> _TO DO_
Images are to be excluded from the copy, and the records below reproduced word for word.
┄┄┄┄┄┄┄┄┄┄
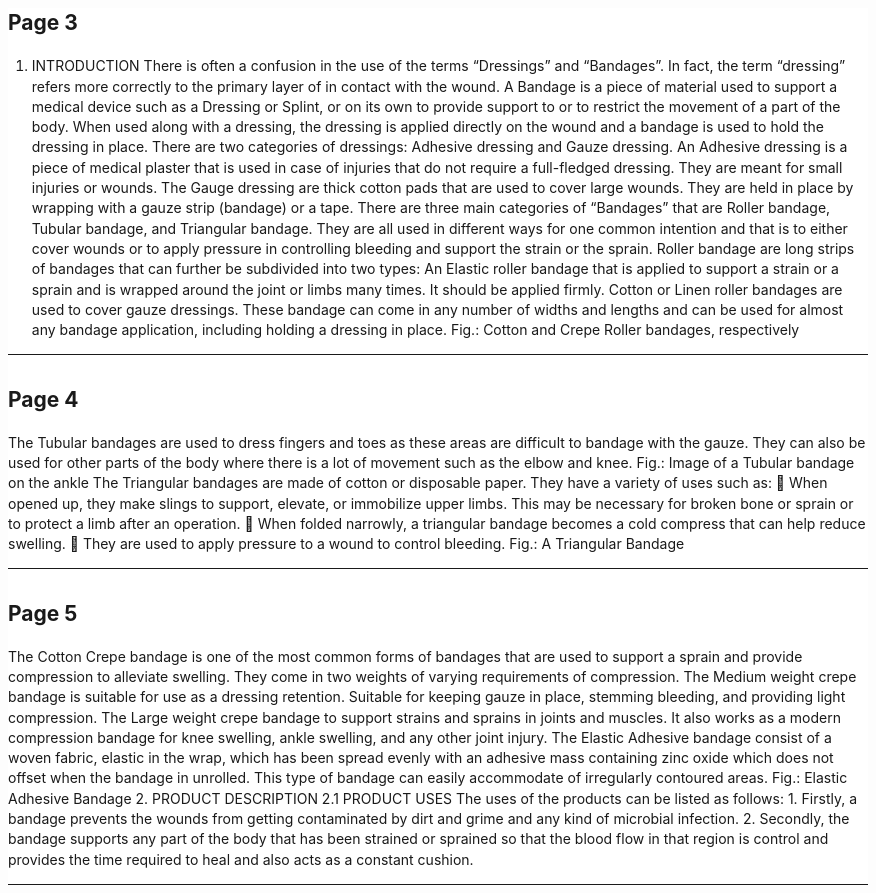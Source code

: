 
## Page 3

1. INTRODUCTION There is often a confusion in the use of the terms “Dressings” and “Bandages”. In fact, the term “dressing” refers more correctly to the primary layer of in contact with the wound. A Bandage is a piece of material used to support a medical device such as a Dressing or Splint, or on its own to provide support to or to restrict the movement of a part of the body. When used along with a dressing, the dressing is applied directly on the wound and a bandage is used to hold the dressing in place. There are two categories of dressings: Adhesive dressing and Gauze dressing. An Adhesive dressing is a piece of medical plaster that is used in case of injuries that do not require a full-fledged dressing. They are meant for small injuries or wounds. The Gauge dressing are thick cotton pads that are used to cover large wounds. They are held in place by wrapping with a gauze strip (bandage) or a tape. There are three main categories of “Bandages” that are Roller bandage, Tubular bandage, and Triangular bandage. They are all used in different ways for one common intention and that is to either cover wounds or to apply pressure in controlling bleeding and support the strain or the sprain. Roller bandage are long strips of bandages that can further be subdivided into two types: An Elastic roller bandage that is applied to support a strain or a sprain and is wrapped around the joint or limbs many times. It should be applied firmly. Cotton or Linen roller bandages are used to cover gauze dressings. These bandage can come in any number of widths and lengths and can be used for almost any bandage application, including holding a dressing in place. Fig.: Cotton and Crepe Roller bandages, respectively

---

## Page 4

The Tubular bandages are used to dress fingers and toes as these areas are difficult to bandage with the gauze. They can also be used for other parts of the body where there is a lot of movement such as the elbow and knee. Fig.: Image of a Tubular bandage on the ankle The Triangular bandages are made of cotton or disposable paper. They have a variety of uses such as:  When opened up, they make slings to support, elevate, or immobilize upper limbs. This may be necessary for broken bone or sprain or to protect a limb after an operation.  When folded narrowly, a triangular bandage becomes a cold compress that can help reduce swelling.  They are used to apply pressure to a wound to control bleeding. Fig.: A Triangular Bandage

---

## Page 5

The Cotton Crepe bandage is one of the most common forms of bandages that are used to support a sprain and provide compression to alleviate swelling. They come in two weights of varying requirements of compression. The Medium weight crepe bandage is suitable for use as a dressing retention. Suitable for keeping gauze in place, stemming bleeding, and providing light compression. The Large weight crepe bandage to support strains and sprains in joints and muscles. It also works as a modern compression bandage for knee swelling, ankle swelling, and any other joint injury. The Elastic Adhesive bandage consist of a woven fabric, elastic in the wrap, which has been spread evenly with an adhesive mass containing zinc oxide which does not offset when the bandage in unrolled. This type of bandage can easily accommodate of irregularly contoured areas. Fig.: Elastic Adhesive Bandage 2. PRODUCT DESCRIPTION 2.1 PRODUCT USES The uses of the products can be listed as follows: 1. Firstly, a bandage prevents the wounds from getting contaminated by dirt and grime and any kind of microbial infection. 2. Secondly, the bandage supports any part of the body that has been strained or sprained so that the blood flow in that region is control and provides the time required to heal and also acts as a constant cushion.

---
┄┄┄┄┄┄┄┄┄┄
> _RESULT OF THIS EXERCISE_
Source code

: 
## Page 3

1. INTRODUCTION There is often a confusion in the use of the terms “Dressings” and “Bandages”. In fact, the term “dressing” refers more correctly to the primary layer of in contact with the wound. A Bandage is a piece of material used to support a medical device such as a Dressing or Splint, or on its own to provide support to or to restrict the movement of a part of the body. When used along with a dressing, the dressing is applied directly on the wound and a bandage is used to hold the dressing in place. There are two categories of dressings: Adhesive dressing and Gauze dressing. An Adhesive dressing is a piece of medical plaster that is used in case of injuries that do not require a full-fledged dressing. They are meant for small injuries or wounds. The Gauge dressing are thick cotton pads that are used to cover large wounds. They are held in place by wrapping with a gauze strip (bandage) or a tape. There are three main categories of “Bandages” that are Roller bandage, Tubular bandage, and Triangular bandage. They are all used in different ways for one common intention and that is to either cover wounds or to apply pressure in controlling bleeding and support the strain or the sprain. Roller bandage are long strips of bandages that can further be subdivided into two types: An Elastic roller bandage that is applied to support a strain or a sprain and is wrapped around the joint or limbs many times. It should be applied firmly. Cotton or Linen roller bandages are used to cover gauze dressings. These bandage can come in any number of widths and lengths and can be used for almost any bandage application, including holding a dressing in place. Fig.: Cotton and Crepe Roller bandages, respectively

---

## Page 4

The Tubular bandages are used to dress fingers and toes as these areas are difficult to bandage with the gauze. They can also be used for other parts of the body where there is a lot of movement such as the elbow and knee. Fig.: Image of a Tubular bandage on the ankle The Triangular bandages are made of cotton or disposable paper. They have a variety of uses such as:  When opened up, they make slings to support, elevate, or immobilize upper limbs. This may be necessary for broken bone or sprain or to protect a limb after an operation.  When folded narrowly, a triangular bandage becomes a cold compress that can help reduce swelling.  They are used to apply pressure to a wound to control bleeding. Fig.: A Triangular Bandage

---

## Page 5

The Cotton Crepe bandage is one of the most common forms of bandages that are used to support a sprain and provide compression to alleviate swelling. They come in two weights of varying requirements of compression. The Medium weight crepe bandage is suitable for use as a dressing retention. Suitable for keeping gauze in place, stemming bleeding, and providing light compression. The Large weight crepe bandage to support strains and sprains in joints and muscles. It also works as a modern compression bandage for knee swelling, ankle swelling, and any other joint injury. The Elastic Adhesive bandage consist of a woven fabric, elastic in the wrap, which has been spread evenly with an adhesive mass containing zinc oxide which does not offset when the bandage in unrolled. This type of bandage can easily accommodate of irregularly contoured areas. Fig.: Elastic Adhesive Bandage 2. PRODUCT DESCRIPTION 2.1 PRODUCT USES The uses of the products can be listed as follows: 1. Firstly, a bandage prevents the wounds from getting contaminated by dirt and grime and any kind of microbial infection. 2. Secondly, the bandage supports any part of the body that has been strained or sprained so that the blood flow in that region is control and provides the time required to heal and also acts as a constant cushion.

---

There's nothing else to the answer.